As you said, range information for i_6(D) actually is flow-sensitive
information, we can't simply propagate range_info(d) to i_6(D) generally.  Even
if we can, the code change is not natural since the related functions are
scattered across different functions (ivopt/chrec/niter).
So I take the other way around by passing the IV's ssa_name into
scev_probably_wraps_p along call sequence
"idx_find_step->convert_affine_scev->scev_probably_wraps".  Since the IV's
ssa_name is tagged with right range information, we can use it when proving
there is no overflow/wrap in src scev.

This mothed works and GCC now recognizes the address iv use in A[d].

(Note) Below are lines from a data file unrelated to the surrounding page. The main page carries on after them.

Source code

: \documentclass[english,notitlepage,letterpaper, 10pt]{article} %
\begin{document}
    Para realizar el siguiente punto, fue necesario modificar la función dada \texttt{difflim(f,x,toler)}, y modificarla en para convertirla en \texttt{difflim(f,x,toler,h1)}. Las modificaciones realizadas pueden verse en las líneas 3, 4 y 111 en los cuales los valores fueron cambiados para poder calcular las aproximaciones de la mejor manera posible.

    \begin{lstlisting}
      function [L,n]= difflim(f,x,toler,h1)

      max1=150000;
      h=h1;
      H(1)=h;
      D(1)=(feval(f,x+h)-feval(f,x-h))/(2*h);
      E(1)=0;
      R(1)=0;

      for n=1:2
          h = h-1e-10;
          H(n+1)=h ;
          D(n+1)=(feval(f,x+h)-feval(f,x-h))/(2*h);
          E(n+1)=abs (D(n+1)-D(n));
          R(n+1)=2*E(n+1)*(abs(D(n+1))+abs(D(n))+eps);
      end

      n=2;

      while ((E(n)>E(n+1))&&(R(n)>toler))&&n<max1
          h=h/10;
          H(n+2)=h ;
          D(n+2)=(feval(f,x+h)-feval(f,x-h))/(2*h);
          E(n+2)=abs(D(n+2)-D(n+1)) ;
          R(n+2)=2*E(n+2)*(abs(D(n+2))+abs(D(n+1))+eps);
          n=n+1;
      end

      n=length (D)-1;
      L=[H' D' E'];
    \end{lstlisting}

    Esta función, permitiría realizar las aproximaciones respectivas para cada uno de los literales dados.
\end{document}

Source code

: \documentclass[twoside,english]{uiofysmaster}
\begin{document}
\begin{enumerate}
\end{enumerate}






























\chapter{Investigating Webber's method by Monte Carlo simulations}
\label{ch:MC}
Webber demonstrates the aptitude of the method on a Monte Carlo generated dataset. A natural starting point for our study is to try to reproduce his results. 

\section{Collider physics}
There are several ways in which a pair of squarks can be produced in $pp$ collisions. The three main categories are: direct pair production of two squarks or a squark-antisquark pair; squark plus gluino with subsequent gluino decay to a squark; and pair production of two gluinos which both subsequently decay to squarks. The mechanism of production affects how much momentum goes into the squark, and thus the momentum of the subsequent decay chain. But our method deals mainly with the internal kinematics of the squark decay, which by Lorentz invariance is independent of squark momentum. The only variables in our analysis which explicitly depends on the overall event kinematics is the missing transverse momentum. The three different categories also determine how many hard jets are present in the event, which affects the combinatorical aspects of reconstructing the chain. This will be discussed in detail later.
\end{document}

BUT, the problem not only exists in address type iv's code, but also in compare
type iv's.  The IV dump file is now as below:


  <bb 8>:
  _4 = (sizetype) i_6(D);
  _3 = &A + _4;
  ivtmp.11_17 = (unsigned long) _3;
  _1 = (sizetype) i_6(D);
  _2 = (unsigned int) i_6(D);
  _22 = _2 + 4294967295;
  _21 = (sizetype) _22;
  _20 = _1 - _21;
  _29 = _20 + 18446744073709551615;
  _30 = &A + _29;
  _31 = (unsigned long) _30;

  <bb 9>:
  # ivtmp.11_18 = PHI <ivtmp.11_17(8), ivtmp.11_8(11)>
  _5 = (void *) ivtmp.11_18;
  _14 = MEM[base: _5, offset: 0B];
  foo (_14);
  ivtmp.11_8 = ivtmp.11_18 - 1;
  if (ivtmp.11_8 != _31)
    goto <bb 11>;
  else
    goto <bb 10>;

  <bb 10>:
  goto <bb 3>;

  <bb 11>:
  goto <bb 9>;

The loop preheader is bloated by computing "cand_value_at (loop, cand,
use->stmt, desc->niter, &bnd);" in function "may_eliminate_iv" and we have:

(gdb) call debug_generic_expr(cand->iv->base)
(unsigned long) ((char *) &A + (sizetype) i_6(D))
(gdb) call debug_generic_expr(cand->iv->step)
18446744073709551615
(gdb) call debug_generic_expr(desc->niter)
(unsigned int) (i_6(D) + -1)

GCC is not aware of RANGE_INFO(i_6(D)): [1:10], it doesn't know that below
condition holds:
  (unsigned long)(unsigned int)(i_6(D) + -1)  == (unsigned long)(i_6(D) + -1)


The problem is niter is computed in unsigned version type of control iv, which
is unsigned int because control biv (d) is of type int.  But the candidate is
of larger type "unsigned long" on 64 bits target.

I really think LLVM's front-end makes better decision by promoting the index of
array_ref A[d] to 64 bits signed type, while GCC keeps it in 32 bits.